The way the Sustainable Finance Disclosure Regulation (SFDR) is being used can be misinterpreted by savers to mean that Article 8 or 9 funds are guaranteed to contribute to a more sustainable European economy, the regulator said last week.

The AMF has therefore made several recommendations to be introduced into European law in order to prevent ambiguity and meet saver expectations, including that Article 9 funds should exclude investments in fossil fuel activities that are not aligned with the European taxonomy.
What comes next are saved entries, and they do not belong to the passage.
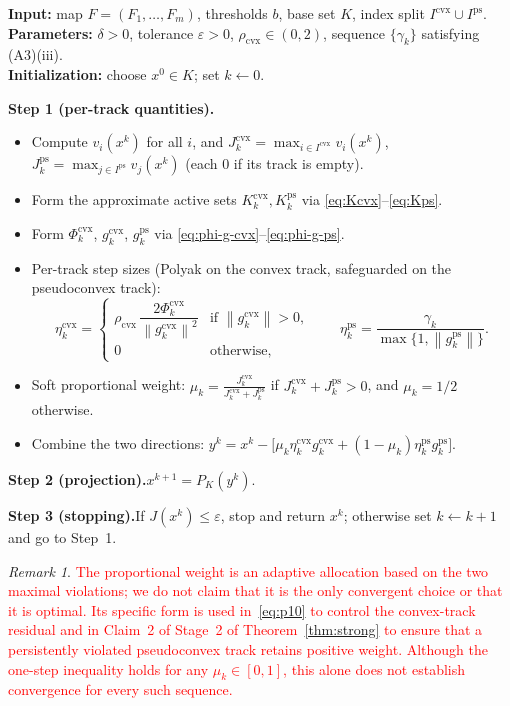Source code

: \documentclass[]{interact}
\theoremstyle{plain}
\theoremstyle{definition}
\theoremstyle{remark}
\newtheorem{remark}{Remark}
\newcommand{\algstep}[1]{\smallskip\noindent\textbf{#1}}
\newcommand{\norm}[1]{\left\lVert #1 \right\rVert}
\newcommand{\cvx}{\mathrm{cvx}}
\newcommand{\ps}{\mathrm{ps}}
\begin{document}
\begin{algorithm}[H]
\caption{Dual-Track Adaptive Projection (DTAP) for the normal-box NSFP
\eqref{eq:nsfp-box}.}
\label{alg:dtap}
\small
\noindent\textbf{Input:} map $F=(F_1,\dots,F_m)$, thresholds $b$, base set $K$, index
split $I^{\cvx}\cup I^{\ps}$.\\
\textbf{Parameters:} $\delta>0$, tolerance $\varepsilon>0$, $\rho_{\cvx}\in(0,2)$,
sequence $\{\gamma_k\}$ satisfying (A3)(iii).\\
\textbf{Initialization:} choose $x^0\in K$; set $k\leftarrow 0$.

\algstep{Step 1 (per-track quantities).}
\begin{itemize}[leftmargin=1.6em,itemsep=1pt,topsep=2pt]
\item[(1a)] Compute $v_i(x^k)$ for all $i$, and $J^{\cvx}_k=\max_{i\in I^{\cvx}}v_i(x^k)$,
$J^{\ps}_k=\max_{j\in I^{\ps}}v_j(x^k)$ (each $0$ if its track is empty).
\item[(1b)] Form the approximate active sets $K^{\cvx}_k,K^{\ps}_k$ via
\eqref{eq:Kcvx}--\eqref{eq:Kps}.
\item[(1c)] Form $\Phi^{\cvx}_k$, $g^{\cvx}_k$, $g^{\ps}_k$ via
\eqref{eq:phi-g-cvx}--\eqref{eq:phi-g-ps}.
\item[(1d)] Per-track step sizes (Polyak on the convex track, safeguarded on the
pseudoconvex track):
\[
\eta^{\cvx}_k=\begin{cases}\rho_{\cvx}\,\dfrac{2\Phi^{\cvx}_k}{\norm{g^{\cvx}_k}^2} & \text{if }\norm{g^{\cvx}_k}>0,\\ 0 & \text{otherwise,}\end{cases}
\qquad
\eta^{\ps}_k=\frac{\gamma_k}{\max\{1,\norm{g^{\ps}_k}\}} .
\]
\item[(1e)] Soft proportional weight:
$\displaystyle \mu_k=\frac{J^{\cvx}_k}{J^{\cvx}_k+J^{\ps}_k}$ if
$J^{\cvx}_k+J^{\ps}_k>0$, and $\mu_k=1/2$ otherwise.
\item[(1f)] Combine the two directions:
$\displaystyle y^k=x^k-\bigl[\mu_k\eta^{\cvx}_k g^{\cvx}_k+(1-\mu_k)\eta^{\ps}_k g^{\ps}_k\bigr].$
\end{itemize}
\algstep{Step 2 (projection).}\quad $x^{k+1}=P_K(y^k)$.

\algstep{Step 3 (stopping).}\quad If $J(x^k)\le\varepsilon$, stop and return $x^k$;
otherwise set $k\leftarrow k+1$ and go to Step~1.
\end{algorithm}

\begin{remark}\label{rem:weight-scope}
\leavevmode\textcolor{red}{The proportional weight is an adaptive allocation based on the two maximal violations;
we do not claim that it is the only convergent choice or that it is optimal.
Its specific form is used in~\eqref{eq:p10} to control the convex-track residual and in
Claim~2 of Stage~2 of Theorem~\ref{thm:strong} to ensure that a persistently violated
pseudoconvex track retains positive weight. Although the one-step inequality holds for
any $\mu_k\in[0,1]$, this alone does not establish convergence for every such sequence.}
\end{remark}
\end{document}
Investment in these activities would, on the other hand, be possible for Article 8 products provided that conditions are met that ensure that these activities are engaged in an orderly transition.

A Morningstar report in January this year found 419 products changing status, including 307 that downgraded from Article 9 to 8, as asset managers prepared for the SFDR level 2 regulatory technical standards deadline, which was 1 January 2023.

The regulator is also calling for the introduction of minimum environmental impact requirements in Article 8 or 9 funds, and said a minimum proportion of the latter’s portfolio assets should align with the taxonomy.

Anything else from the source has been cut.